[HOW TO COMPLETE THIS TASK] Although the entries contain pictures, the copy should hold only their exact text.

[Rendered images with source text]
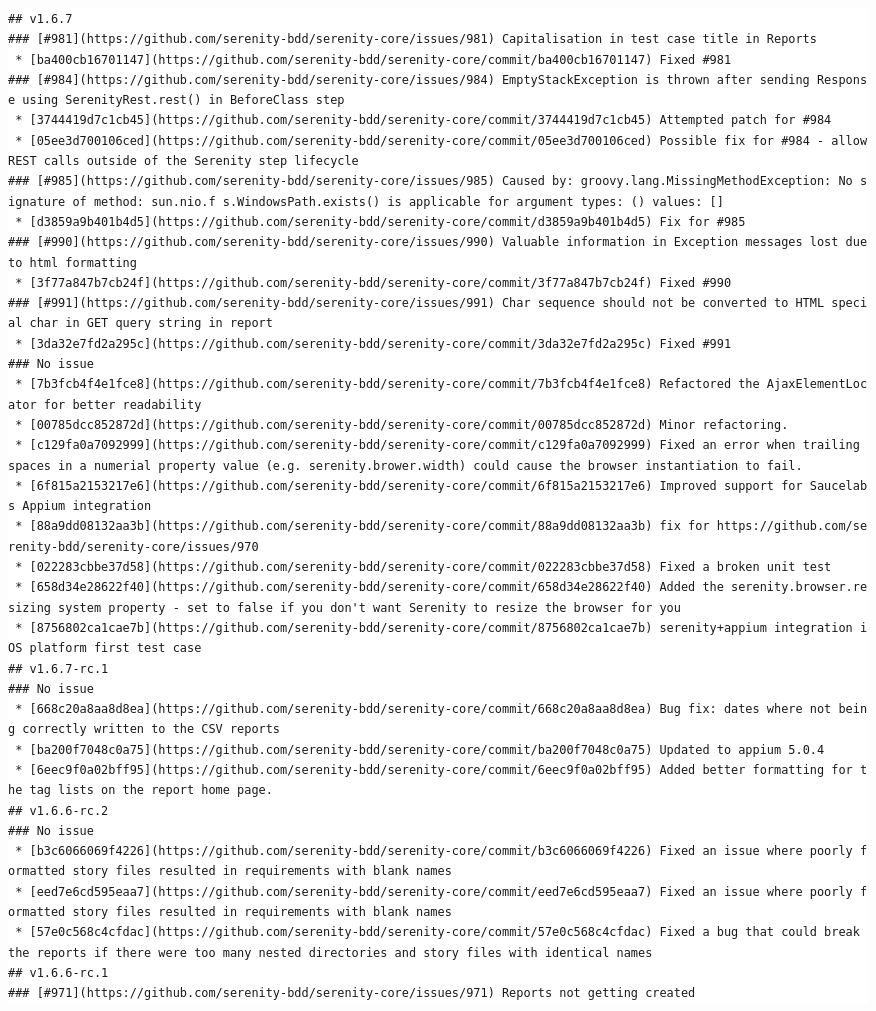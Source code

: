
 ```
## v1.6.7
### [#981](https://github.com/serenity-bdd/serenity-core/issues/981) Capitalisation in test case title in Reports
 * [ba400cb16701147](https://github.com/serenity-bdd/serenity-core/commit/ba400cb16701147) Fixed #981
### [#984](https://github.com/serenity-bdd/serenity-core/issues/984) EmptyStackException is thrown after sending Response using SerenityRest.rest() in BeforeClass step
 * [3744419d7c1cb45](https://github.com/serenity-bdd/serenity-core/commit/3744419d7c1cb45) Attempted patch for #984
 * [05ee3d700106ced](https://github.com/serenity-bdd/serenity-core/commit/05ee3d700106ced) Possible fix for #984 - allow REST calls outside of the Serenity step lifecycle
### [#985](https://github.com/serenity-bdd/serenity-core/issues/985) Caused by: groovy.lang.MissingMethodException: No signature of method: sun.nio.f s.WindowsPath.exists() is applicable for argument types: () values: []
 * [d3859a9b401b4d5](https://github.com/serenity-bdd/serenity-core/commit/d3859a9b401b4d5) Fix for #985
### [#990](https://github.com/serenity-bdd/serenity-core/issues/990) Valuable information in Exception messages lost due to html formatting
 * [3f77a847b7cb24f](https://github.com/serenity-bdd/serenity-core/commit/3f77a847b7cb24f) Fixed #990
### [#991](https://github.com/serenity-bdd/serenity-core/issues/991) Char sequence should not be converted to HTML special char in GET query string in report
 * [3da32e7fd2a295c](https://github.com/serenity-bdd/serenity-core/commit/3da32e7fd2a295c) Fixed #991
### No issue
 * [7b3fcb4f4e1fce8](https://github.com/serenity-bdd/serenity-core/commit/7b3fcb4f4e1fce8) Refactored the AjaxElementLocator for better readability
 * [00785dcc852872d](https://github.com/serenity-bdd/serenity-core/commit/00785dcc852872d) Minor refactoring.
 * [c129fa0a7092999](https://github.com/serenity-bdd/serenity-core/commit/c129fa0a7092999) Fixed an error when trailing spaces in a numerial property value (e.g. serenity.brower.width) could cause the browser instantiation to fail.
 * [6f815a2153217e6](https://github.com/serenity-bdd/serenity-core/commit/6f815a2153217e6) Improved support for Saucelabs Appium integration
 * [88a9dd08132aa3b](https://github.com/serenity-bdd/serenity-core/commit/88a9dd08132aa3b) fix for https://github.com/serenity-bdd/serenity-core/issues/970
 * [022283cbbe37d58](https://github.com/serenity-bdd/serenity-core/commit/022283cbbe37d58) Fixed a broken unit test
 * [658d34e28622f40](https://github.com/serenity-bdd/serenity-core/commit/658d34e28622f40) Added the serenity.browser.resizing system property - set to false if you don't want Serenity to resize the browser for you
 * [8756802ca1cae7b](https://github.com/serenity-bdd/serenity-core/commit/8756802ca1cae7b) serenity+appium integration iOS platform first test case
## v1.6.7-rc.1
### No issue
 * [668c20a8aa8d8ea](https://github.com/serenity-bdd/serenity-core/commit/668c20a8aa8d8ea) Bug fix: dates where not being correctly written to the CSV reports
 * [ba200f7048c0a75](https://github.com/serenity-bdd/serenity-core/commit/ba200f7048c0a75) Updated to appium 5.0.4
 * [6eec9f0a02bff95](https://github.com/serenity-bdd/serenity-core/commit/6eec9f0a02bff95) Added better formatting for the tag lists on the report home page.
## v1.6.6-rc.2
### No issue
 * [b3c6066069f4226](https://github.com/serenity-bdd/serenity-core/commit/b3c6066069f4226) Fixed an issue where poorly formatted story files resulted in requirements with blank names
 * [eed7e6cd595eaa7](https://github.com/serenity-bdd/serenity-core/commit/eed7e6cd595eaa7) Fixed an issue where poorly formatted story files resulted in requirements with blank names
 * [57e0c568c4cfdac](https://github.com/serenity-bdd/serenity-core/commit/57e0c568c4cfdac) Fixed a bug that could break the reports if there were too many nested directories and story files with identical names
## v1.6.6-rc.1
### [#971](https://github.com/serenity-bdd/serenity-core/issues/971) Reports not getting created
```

[ANSWER TO THIS PROBLEM]
Source code

:
 ```
## v1.6.7
### [#981](https://github.com/serenity-bdd/serenity-core/issues/981) Capitalisation in test case title in Reports
 * [ba400cb16701147](https://github.com/serenity-bdd/serenity-core/commit/ba400cb16701147) Fixed #981
### [#984](https://github.com/serenity-bdd/serenity-core/issues/984) EmptyStackException is thrown after sending Response using SerenityRest.rest() in BeforeClass step
 * [3744419d7c1cb45](https://github.com/serenity-bdd/serenity-core/commit/3744419d7c1cb45) Attempted patch for #984
 * [05ee3d700106ced](https://github.com/serenity-bdd/serenity-core/commit/05ee3d700106ced) Possible fix for #984 - allow REST calls outside of the Serenity step lifecycle
### [#985](https://github.com/serenity-bdd/serenity-core/issues/985) Caused by: groovy.lang.MissingMethodException: No signature of method: sun.nio.f s.WindowsPath.exists() is applicable for argument types: () values: []
 * [d3859a9b401b4d5](https://github.com/serenity-bdd/serenity-core/commit/d3859a9b401b4d5) Fix for #985
### [#990](https://github.com/serenity-bdd/serenity-core/issues/990) Valuable information in Exception messages lost due to html formatting
 * [3f77a847b7cb24f](https://github.com/serenity-bdd/serenity-core/commit/3f77a847b7cb24f) Fixed #990
### [#991](https://github.com/serenity-bdd/serenity-core/issues/991) Char sequence should not be converted to HTML special char in GET query string in report
 * [3da32e7fd2a295c](https://github.com/serenity-bdd/serenity-core/commit/3da32e7fd2a295c) Fixed #991
### No issue
 * [7b3fcb4f4e1fce8](https://github.com/serenity-bdd/serenity-core/commit/7b3fcb4f4e1fce8) Refactored the AjaxElementLocator for better readability
 * [00785dcc852872d](https://github.com/serenity-bdd/serenity-core/commit/00785dcc852872d) Minor refactoring.
 * [c129fa0a7092999](https://github.com/serenity-bdd/serenity-core/commit/c129fa0a7092999) Fixed an error when trailing spaces in a numerial property value (e.g. serenity.brower.width) could cause the browser instantiation to fail.
 * [6f815a2153217e6](https://github.com/serenity-bdd/serenity-core/commit/6f815a2153217e6) Improved support for Saucelabs Appium integration
 * [88a9dd08132aa3b](https://github.com/serenity-bdd/serenity-core/commit/88a9dd08132aa3b) fix for https://github.com/serenity-bdd/serenity-core/issues/970
 * [022283cbbe37d58](https://github.com/serenity-bdd/serenity-core/commit/022283cbbe37d58) Fixed a broken unit test
 * [658d34e28622f40](https://github.com/serenity-bdd/serenity-core/commit/658d34e28622f40) Added the serenity.browser.resizing system property - set to false if you don't want Serenity to resize the browser for you
 * [8756802ca1cae7b](https://github.com/serenity-bdd/serenity-core/commit/8756802ca1cae7b) serenity+appium integration iOS platform first test case
## v1.6.7-rc.1
### No issue
 * [668c20a8aa8d8ea](https://github.com/serenity-bdd/serenity-core/commit/668c20a8aa8d8ea) Bug fix: dates where not being correctly written to the CSV reports
 * [ba200f7048c0a75](https://github.com/serenity-bdd/serenity-core/commit/ba200f7048c0a75) Updated to appium 5.0.4
 * [6eec9f0a02bff95](https://github.com/serenity-bdd/serenity-core/commit/6eec9f0a02bff95) Added better formatting for the tag lists on the report home page.
## v1.6.6-rc.2
### No issue
 * [b3c6066069f4226](https://github.com/serenity-bdd/serenity-core/commit/b3c6066069f4226) Fixed an issue where poorly formatted story files resulted in requirements with blank names
 * [eed7e6cd595eaa7](https://github.com/serenity-bdd/serenity-core/commit/eed7e6cd595eaa7) Fixed an issue where poorly formatted story files resulted in requirements with blank names
 * [57e0c568c4cfdac](https://github.com/serenity-bdd/serenity-core/commit/57e0c568c4cfdac) Fixed a bug that could break the reports if there were too many nested directories and story files with identical names
## v1.6.6-rc.1
### [#971](https://github.com/serenity-bdd/serenity-core/issues/971) Reports not getting created
```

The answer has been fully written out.